Covid may have killed up to 180,000 health workers: WHO

Medical workers carry a patient who was suspected of having coronavirus disease (COVID-19) in a Negative Pressure Isolation stretcher into a facility of Kyungpook National University Hospital in Daegu.Reuters

Out of the world’s 135 million healthcare staff, up to 180,000 may have died from Covid-19 between January 2020 and May 2021, according to the UN health agency.

This grim estimate featured in a new World Health Organisation (WHO) paper based on the 3.45 million Covid-related deaths reported globally to the UN health agency up to May – a figure that the WHO said may well be at least 60 per cent lower than the actual number of victims.

WHO director-general Tedros Adhanom Ghebreyesus said: “The backbone of every health system is its workforce. Covid-19 is a powerful demonstration of just how much we rely on these men and women, and how vulnerable we all are when the people who protect our health are themselves unprotected.”

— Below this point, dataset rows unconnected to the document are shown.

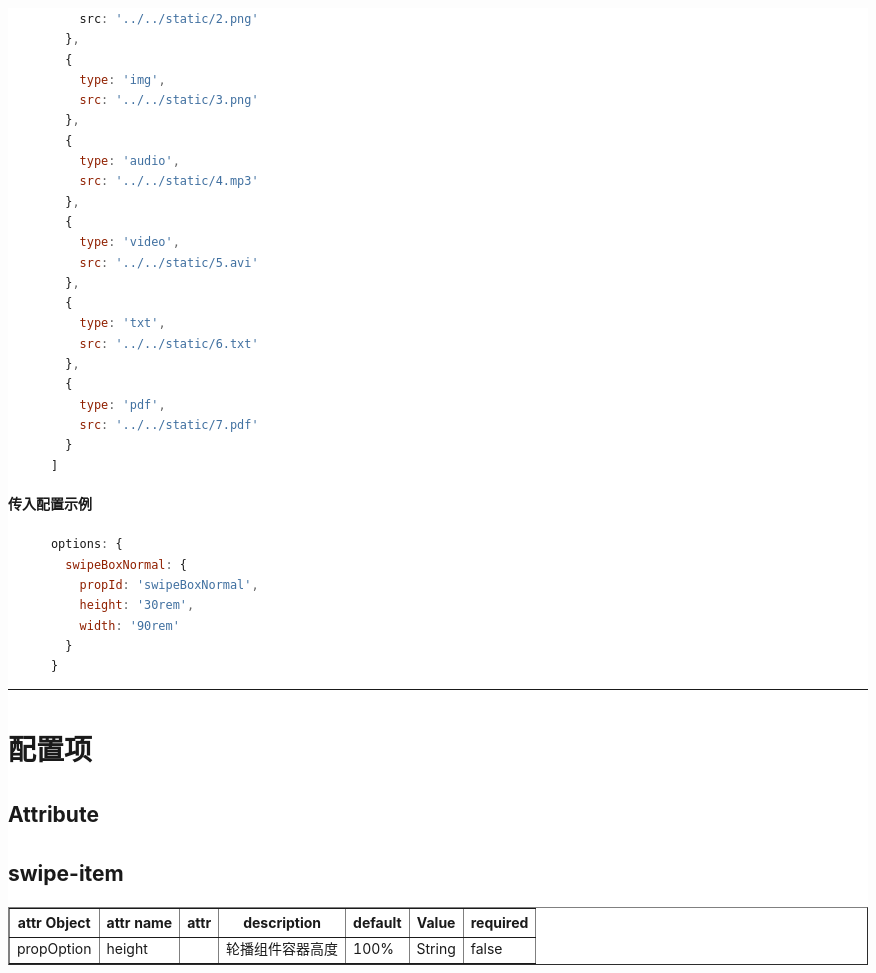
 ``` javascript
          src: '../../static/2.png'
        },
        {
          type: 'img',
          src: '../../static/3.png'
        },
        {
          type: 'audio',
          src: '../../static/4.mp3'
        },
        {
          type: 'video',
          src: '../../static/5.avi'
        },
        {
          type: 'txt',
          src: '../../static/6.txt'
        },
        {
          type: 'pdf',
          src: '../../static/7.pdf'
        }
      ]
```
#### 传入配置示例
``` javascript
      options: {
        swipeBoxNormal: {
          propId: 'swipeBoxNormal',
          height: '30rem',
          width: '90rem'
        }
      }
```
---
# 配置项
## Attribute
## swipe-item
<table border width="100%">
  <thead>
    <tr>
      <th>attr Object</th>
      <th>attr name</th>
      <th>attr</th>
      <th>description</th>
      <th>default</th>
      <th>Value</th>
      <th>required</th>
    </tr>
  </thead>
  <tbody>
    <tr>
      <td rowspan='24'>propOption</td>
      <td>height</td>
      <td rowspan='15'> </td>
      <td>轮播组件容器高度</td>
      <td>100%</td>
      <td>String</td>
      <td>false</td>
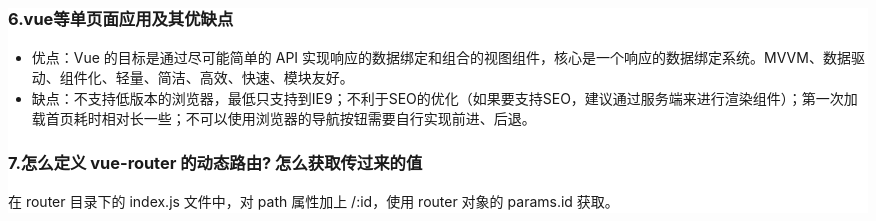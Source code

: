 ### **6.vue等单页面应用及其优缺点**

* 优点：Vue 的目标是通过尽可能简单的 API 实现响应的数据绑定和组合的视图组件，核心是一个响应的数据绑定系统。MVVM、数据驱动、组件化、轻量、简洁、高效、快速、模块友好。
* 缺点：不支持低版本的浏览器，最低只支持到IE9；不利于SEO的优化（如果要支持SEO，建议通过服务端来进行渲染组件）；第一次加载首页耗时相对长一些；不可以使用浏览器的导航按钮需要自行实现前进、后退。

### **7.怎么定义 vue-router 的动态路由? 怎么获取传过来的值**

在 router 目录下的 index.js 文件中，对 path 属性加上 /:id，使用 router 对象的 params.id 获取。
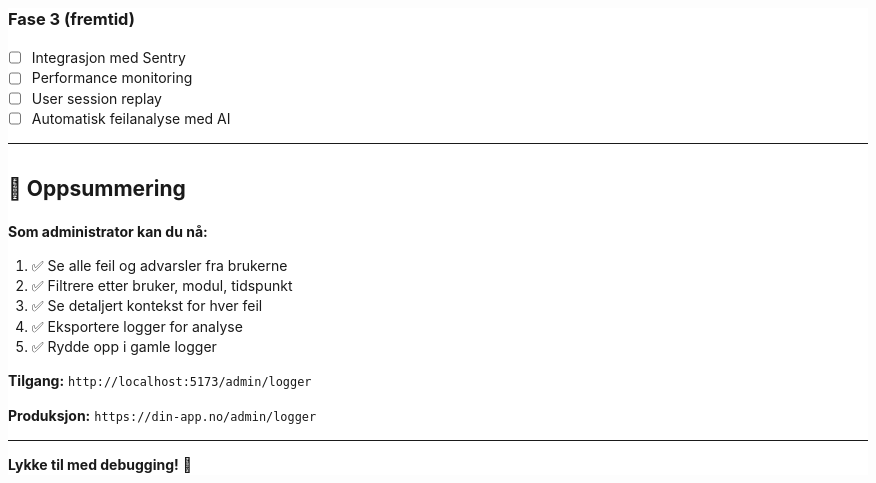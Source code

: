 ### Fase 3 (fremtid)
- [ ] Integrasjon med Sentry
- [ ] Performance monitoring
- [ ] User session replay
- [ ] Automatisk feilanalyse med AI

---

## 📝 Oppsummering

**Som administrator kan du nå:**
1. ✅ Se alle feil og advarsler fra brukerne
2. ✅ Filtrere etter bruker, modul, tidspunkt
3. ✅ Se detaljert kontekst for hver feil
4. ✅ Eksportere logger for analyse
5. ✅ Rydde opp i gamle logger

**Tilgang:** `http://localhost:5173/admin/logger`

**Produksjon:** `https://din-app.no/admin/logger`

---

**Lykke til med debugging!** 🎉
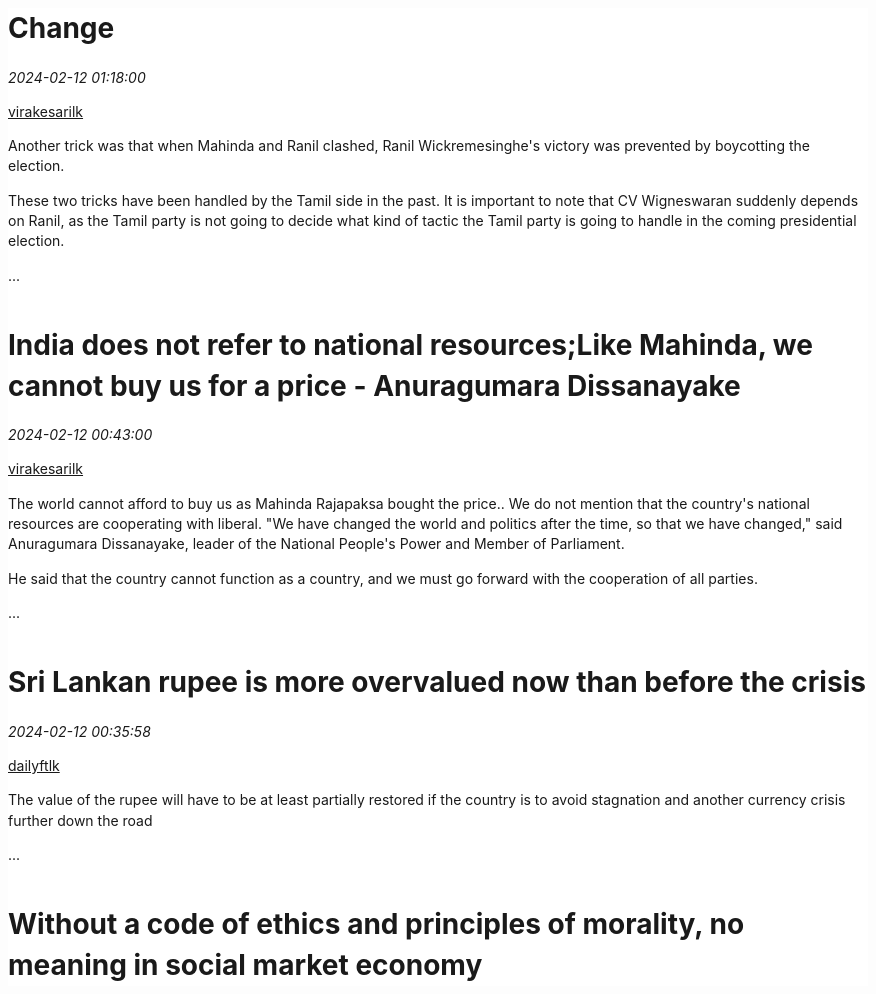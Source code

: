 

# Change

*2024-02-12 01:18:00*

[virakesarilk](https://www.virakesari.lk/article/176143)

Another trick was that when Mahinda and Ranil clashed, Ranil Wickremesinghe's victory was prevented by boycotting the election.

These two tricks have been handled by the Tamil side in the past. It is important to note that CV Wigneswaran suddenly depends on Ranil, as the Tamil party is not going to decide what kind of tactic the Tamil party is going to handle in the coming presidential election.

...



# India does not refer to national resources;Like Mahinda, we cannot buy us for a price - Anuragumara Dissanayake

*2024-02-12 00:43:00*

[virakesarilk](https://www.virakesari.lk/article/176142)

The world cannot afford to buy us as Mahinda Rajapaksa bought the price.. We do not mention that the country's national resources are cooperating with liberal. "We have changed the world and politics after the time, so that we have changed," said Anuragumara Dissanayake, leader of the National People's Power and Member of Parliament.

He said that the country cannot function as a country, and we must go forward with the cooperation of all parties.

...



# Sri Lankan rupee is more overvalued now than before the crisis

*2024-02-12 00:35:58*

[dailyftlk](https://www.ft.lk/columns/Sri-Lankan-rupee-is-more-overvalued-now-than-before-the-crisis/4-758346)

The value of the rupee will have to be at least partially restored if the country is to avoid stagnation and another currency crisis further down the road

...



# Without a code of ethics and principles of morality, no meaning in social market economy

More than 10 months since the first vaccines were approved, “the fact that millions of health workers still have not been vaccinated is an indictment on the countries and companies that control the global supply of vaccines,” Tedros added.

“Data from 119 countries suggest that on average, two in five healthcare workers globally are fully vaccinated. But of course, that average masks huge differences across regions and economic groupings.”

“In Africa, less than one in ten health workers have been fully vaccinated. Meanwhile, in most high-income countries, more than 80 per cent of health workers are fully vaccinated,” the WHO chief said.

Workers in clinics and hospitals have been on the pandemic’s front lines since the first Covid-19 cases were detected in China’s Wuhan in late 2019, and many are suffering from burnout, anxiety and fatigue as the virus continues to spread around the world.